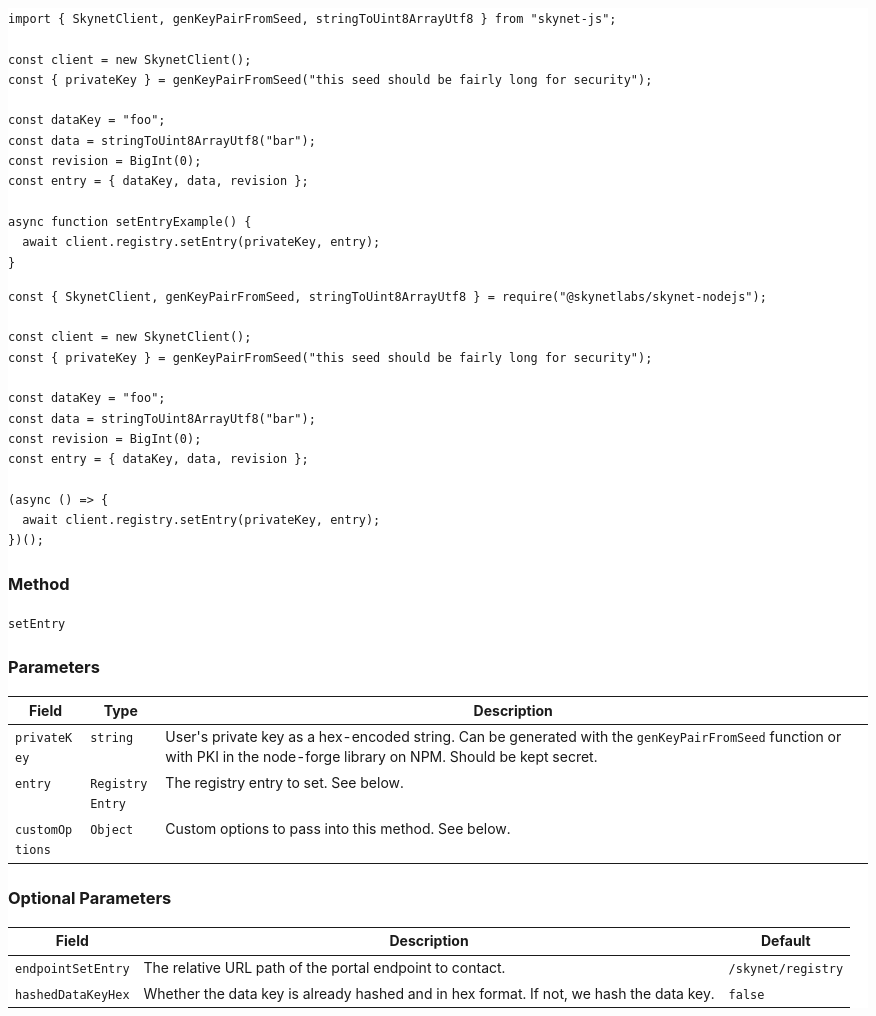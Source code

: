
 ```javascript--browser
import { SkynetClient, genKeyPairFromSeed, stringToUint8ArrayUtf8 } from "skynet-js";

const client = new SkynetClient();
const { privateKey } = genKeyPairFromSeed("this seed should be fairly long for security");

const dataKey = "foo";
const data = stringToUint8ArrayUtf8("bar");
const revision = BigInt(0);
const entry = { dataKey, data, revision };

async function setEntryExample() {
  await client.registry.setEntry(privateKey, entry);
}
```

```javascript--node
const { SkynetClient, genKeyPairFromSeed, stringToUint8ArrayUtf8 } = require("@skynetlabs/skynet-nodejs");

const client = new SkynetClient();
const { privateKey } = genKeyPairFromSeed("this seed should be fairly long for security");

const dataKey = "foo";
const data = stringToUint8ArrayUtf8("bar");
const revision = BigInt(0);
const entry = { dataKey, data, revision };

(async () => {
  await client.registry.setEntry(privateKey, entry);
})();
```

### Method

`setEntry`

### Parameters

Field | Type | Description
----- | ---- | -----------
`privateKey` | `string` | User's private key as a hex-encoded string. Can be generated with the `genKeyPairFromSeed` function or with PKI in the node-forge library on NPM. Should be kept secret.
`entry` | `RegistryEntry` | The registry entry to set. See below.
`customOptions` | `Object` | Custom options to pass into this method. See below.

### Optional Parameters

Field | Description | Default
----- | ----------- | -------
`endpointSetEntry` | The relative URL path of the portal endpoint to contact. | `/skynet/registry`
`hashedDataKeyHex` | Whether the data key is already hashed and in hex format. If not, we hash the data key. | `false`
**********
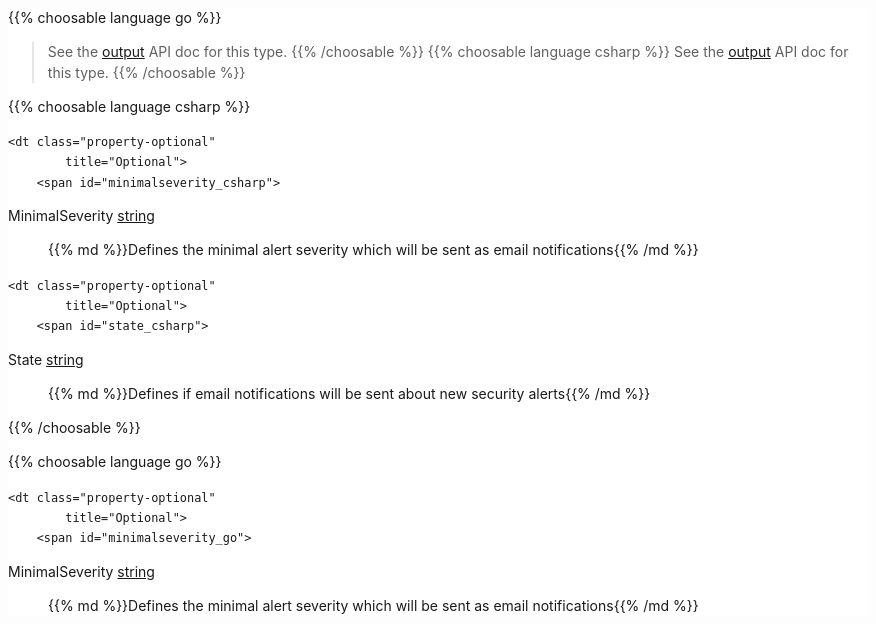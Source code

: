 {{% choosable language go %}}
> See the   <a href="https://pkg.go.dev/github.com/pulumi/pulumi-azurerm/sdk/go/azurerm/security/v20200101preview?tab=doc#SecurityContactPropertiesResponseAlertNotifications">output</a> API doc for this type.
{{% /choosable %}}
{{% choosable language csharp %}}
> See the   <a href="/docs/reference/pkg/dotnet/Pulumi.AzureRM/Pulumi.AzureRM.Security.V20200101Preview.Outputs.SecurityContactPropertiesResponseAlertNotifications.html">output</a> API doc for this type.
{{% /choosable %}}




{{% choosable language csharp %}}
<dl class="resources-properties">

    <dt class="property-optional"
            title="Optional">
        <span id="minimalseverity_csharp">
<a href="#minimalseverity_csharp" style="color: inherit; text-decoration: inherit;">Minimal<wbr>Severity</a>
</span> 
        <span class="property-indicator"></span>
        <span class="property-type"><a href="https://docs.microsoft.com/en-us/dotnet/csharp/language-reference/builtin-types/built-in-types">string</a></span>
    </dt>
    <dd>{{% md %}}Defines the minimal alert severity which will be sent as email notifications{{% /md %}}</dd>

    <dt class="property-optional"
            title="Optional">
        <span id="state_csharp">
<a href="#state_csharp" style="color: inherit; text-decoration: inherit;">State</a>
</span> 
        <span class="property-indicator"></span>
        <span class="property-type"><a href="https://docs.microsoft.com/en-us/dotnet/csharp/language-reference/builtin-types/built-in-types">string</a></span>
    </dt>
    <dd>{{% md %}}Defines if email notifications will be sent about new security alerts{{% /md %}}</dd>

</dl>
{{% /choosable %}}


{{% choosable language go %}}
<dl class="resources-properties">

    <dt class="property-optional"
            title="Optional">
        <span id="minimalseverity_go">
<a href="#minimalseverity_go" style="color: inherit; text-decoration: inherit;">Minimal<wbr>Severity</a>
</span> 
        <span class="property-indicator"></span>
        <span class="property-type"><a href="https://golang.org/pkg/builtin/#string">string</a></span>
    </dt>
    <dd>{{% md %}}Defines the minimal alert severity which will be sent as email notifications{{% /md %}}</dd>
**********
▸ **Exercise directions**: The answer must consist of every line in the records above that contains the word "below".

▸ **Expected output**:
`entry` | `RegistryEntry` | The registry entry to set. See below.
`customOptions` | `Object` | Custom options to pass into this method. See below.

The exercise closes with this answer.